4. Effects of Pirenoxine on Congenital Cataract

Tryptophan (Trp) is an essential aromatic amino acid. Deprivation of Trp results in the decline of: (1) β-crystallin synthesis, (2) kynurenine, one of the physical UVA filters in the lens nucleus, and (3) the activity of indoleamine-2,3-dioxygenase, one of the oxyradical scavengers in the lens [44]. Therefore, Trp-deficiency can cause cataract in animal models [8,44,66]. A study in humans also showed an association between the mutation of the LAT2 aromatic amino acid transporter gene used as a Trp transporter and congenital cataract [66].

An in vivo study revealed that PRX decreased the incidence of cataract in rats fed on a Trp-free diet [18]. This finding could be due to the beneficial effect of PRX on an increase in GSH level, as well as on the maintenance of S-containing amino acids and water-soluble protein levels [18,47] (Table 3). However, a clinical trial reported that PRX had no effect on the progression of congenital cataract, as indicated by the lack of change of the photographic lens opacity between eyes of an individual to whom PRX was given to one eye and a placebo to another eye [29]. These controversial findings may be due to the different types of cataract. In that study [29], each subject suffered from either complete cataract or nuclear cataract. However, the positive effect of PRX was demonstrated in the cortical type of age-related cataract [12,27,28].

5. Safety of Pirenoxine on the Eyes

PRX shows a good safety profile. For example, PRX eyedrops did not delay corneal epithelial wound healing in an in vivo model [67]. The use of PRX was well tolerated during 6 and 24 months of patient treatment, and no adverse events were reported [12,68]. Despite the preservative agents—one of the causes of epitheliopathy—contained in Catalin and Kary Uni, neither corneal epithelial disruption by PRX nor its preservative-adverse effects were observed in a previous study [69]. However, a low prevalence of some adverse events of PRX has been reported, including: (1) conjunctival hyperemia and lacrimation in an animal model [27], and (2) contact dermatitis (proved by patch tests) in humans after a month of PRX instillation [70].

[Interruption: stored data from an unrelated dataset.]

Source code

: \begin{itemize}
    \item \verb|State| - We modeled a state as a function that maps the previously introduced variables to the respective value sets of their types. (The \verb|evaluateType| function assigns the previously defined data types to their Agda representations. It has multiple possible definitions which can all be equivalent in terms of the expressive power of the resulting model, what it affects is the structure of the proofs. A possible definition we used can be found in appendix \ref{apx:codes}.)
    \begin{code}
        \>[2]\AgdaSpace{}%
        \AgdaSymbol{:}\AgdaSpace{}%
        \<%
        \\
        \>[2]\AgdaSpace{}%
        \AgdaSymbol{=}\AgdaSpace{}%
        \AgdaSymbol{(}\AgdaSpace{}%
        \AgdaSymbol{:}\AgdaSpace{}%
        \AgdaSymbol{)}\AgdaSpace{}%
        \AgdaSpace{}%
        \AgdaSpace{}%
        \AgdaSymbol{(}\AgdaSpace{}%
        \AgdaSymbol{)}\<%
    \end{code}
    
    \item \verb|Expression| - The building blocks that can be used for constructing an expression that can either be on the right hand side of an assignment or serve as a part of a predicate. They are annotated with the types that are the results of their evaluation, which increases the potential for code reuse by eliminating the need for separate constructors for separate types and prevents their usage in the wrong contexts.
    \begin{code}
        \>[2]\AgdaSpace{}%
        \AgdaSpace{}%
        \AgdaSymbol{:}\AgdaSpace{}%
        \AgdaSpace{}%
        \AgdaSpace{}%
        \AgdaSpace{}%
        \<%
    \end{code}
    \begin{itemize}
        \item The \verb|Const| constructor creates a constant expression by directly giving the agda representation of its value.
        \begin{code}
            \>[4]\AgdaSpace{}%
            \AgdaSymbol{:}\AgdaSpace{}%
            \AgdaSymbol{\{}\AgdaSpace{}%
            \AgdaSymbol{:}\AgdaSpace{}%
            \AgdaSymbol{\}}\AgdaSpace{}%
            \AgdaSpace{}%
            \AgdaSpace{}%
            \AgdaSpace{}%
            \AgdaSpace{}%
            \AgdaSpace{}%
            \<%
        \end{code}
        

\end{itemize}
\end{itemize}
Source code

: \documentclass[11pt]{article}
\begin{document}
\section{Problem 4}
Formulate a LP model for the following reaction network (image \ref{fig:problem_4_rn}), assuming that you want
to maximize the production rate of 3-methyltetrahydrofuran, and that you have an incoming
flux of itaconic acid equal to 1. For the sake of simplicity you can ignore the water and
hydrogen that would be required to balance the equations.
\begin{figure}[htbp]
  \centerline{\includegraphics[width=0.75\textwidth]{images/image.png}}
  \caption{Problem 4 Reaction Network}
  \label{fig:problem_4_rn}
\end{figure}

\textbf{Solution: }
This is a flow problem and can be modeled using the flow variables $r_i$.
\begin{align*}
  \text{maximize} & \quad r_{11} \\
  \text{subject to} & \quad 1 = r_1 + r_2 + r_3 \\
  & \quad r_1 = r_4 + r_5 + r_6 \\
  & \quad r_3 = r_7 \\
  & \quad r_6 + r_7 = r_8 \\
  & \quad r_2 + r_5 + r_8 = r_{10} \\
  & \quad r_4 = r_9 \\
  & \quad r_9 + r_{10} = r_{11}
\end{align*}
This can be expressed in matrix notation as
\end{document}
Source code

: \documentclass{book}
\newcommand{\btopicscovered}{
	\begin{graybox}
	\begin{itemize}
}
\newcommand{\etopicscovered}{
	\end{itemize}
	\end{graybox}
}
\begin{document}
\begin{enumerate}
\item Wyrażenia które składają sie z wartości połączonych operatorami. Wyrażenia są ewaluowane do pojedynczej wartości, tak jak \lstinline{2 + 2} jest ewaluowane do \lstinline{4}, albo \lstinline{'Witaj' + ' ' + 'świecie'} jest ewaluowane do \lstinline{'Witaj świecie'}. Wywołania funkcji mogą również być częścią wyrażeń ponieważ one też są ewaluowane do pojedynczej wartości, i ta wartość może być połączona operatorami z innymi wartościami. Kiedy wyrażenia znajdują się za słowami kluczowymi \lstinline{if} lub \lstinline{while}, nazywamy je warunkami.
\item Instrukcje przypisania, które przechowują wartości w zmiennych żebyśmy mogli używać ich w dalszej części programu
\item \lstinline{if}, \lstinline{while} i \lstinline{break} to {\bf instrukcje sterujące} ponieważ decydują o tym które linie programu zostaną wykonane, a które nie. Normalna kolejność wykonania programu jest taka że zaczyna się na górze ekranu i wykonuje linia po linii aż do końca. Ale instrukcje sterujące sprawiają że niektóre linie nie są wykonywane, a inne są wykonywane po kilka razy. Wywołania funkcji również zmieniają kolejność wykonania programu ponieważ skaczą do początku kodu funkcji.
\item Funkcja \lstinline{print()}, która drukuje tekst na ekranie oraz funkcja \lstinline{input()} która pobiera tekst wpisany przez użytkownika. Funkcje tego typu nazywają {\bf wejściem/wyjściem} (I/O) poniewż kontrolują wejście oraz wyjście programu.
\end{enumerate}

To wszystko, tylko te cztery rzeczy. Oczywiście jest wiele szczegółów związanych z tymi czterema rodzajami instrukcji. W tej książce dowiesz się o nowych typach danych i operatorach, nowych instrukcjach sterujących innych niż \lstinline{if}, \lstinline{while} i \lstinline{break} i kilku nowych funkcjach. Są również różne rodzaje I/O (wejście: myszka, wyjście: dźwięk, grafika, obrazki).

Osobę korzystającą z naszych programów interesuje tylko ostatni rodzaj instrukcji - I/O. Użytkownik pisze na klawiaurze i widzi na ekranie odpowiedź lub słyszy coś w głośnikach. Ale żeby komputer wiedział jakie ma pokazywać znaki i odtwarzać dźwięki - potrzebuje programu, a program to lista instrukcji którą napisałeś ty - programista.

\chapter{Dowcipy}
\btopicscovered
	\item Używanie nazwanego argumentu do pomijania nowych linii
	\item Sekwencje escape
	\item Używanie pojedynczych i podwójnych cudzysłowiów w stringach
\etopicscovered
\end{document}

6. Conclusions and Future Directions

Most of the current evidence has shown the antioxidant properties of PRX on lens protein protection. It is also an Se2+ and Ca2+ chelator, an NADPH oxidation inhibitor, and a thiol-group protector, as summarized in Figure 1. Clinically, PRX may decelerate or reverse cortical opacity of the lens; however, it is still inconclusive. The effect of PRX on the changes of physical properties of the lens, including surface shapes, refractive index, and spectral transmission, requires further study. However, it is possible that PRX may alter image forming properties of the lens because PRX can reduce protein aggregation and may reduce cortical opacity of the lens. Both protein aggregation and cortical opacity cause the reduction of light intensity that passes through the lens and an increase in light scattering, leading to poor image quality. Apart from the visual acuity, there are no clinical studies that evaluate the effect of PRX on the improvement of image quality, including glare and contrast sensitivity.

Figure 1

The potential mechanisms utilized by pirenoxine in the prevention of senile cataract and diabetic cataract. Abbreviations: AR: aldose reductase; ATP: adenosine triphosphate; Ca2+: calcium ion; Ca2+-ATPase: calcium-adenosine triphosphatase; CAT: catalase; K+: potassium ion; Na+: sodium ion; NADP/NADPH: nicotinamide adenine dinucleotide phosphate; GSH: glutathione; PRX: pirenoxine; ROS: reactive oxygen species; SOD: superoxide dismutase; UV: ultraviolet (green arrows = effects of pirenoxine, red arrows = changes during cataract formation processes, texts in green and green boxes = mechanisms of pirenoxine).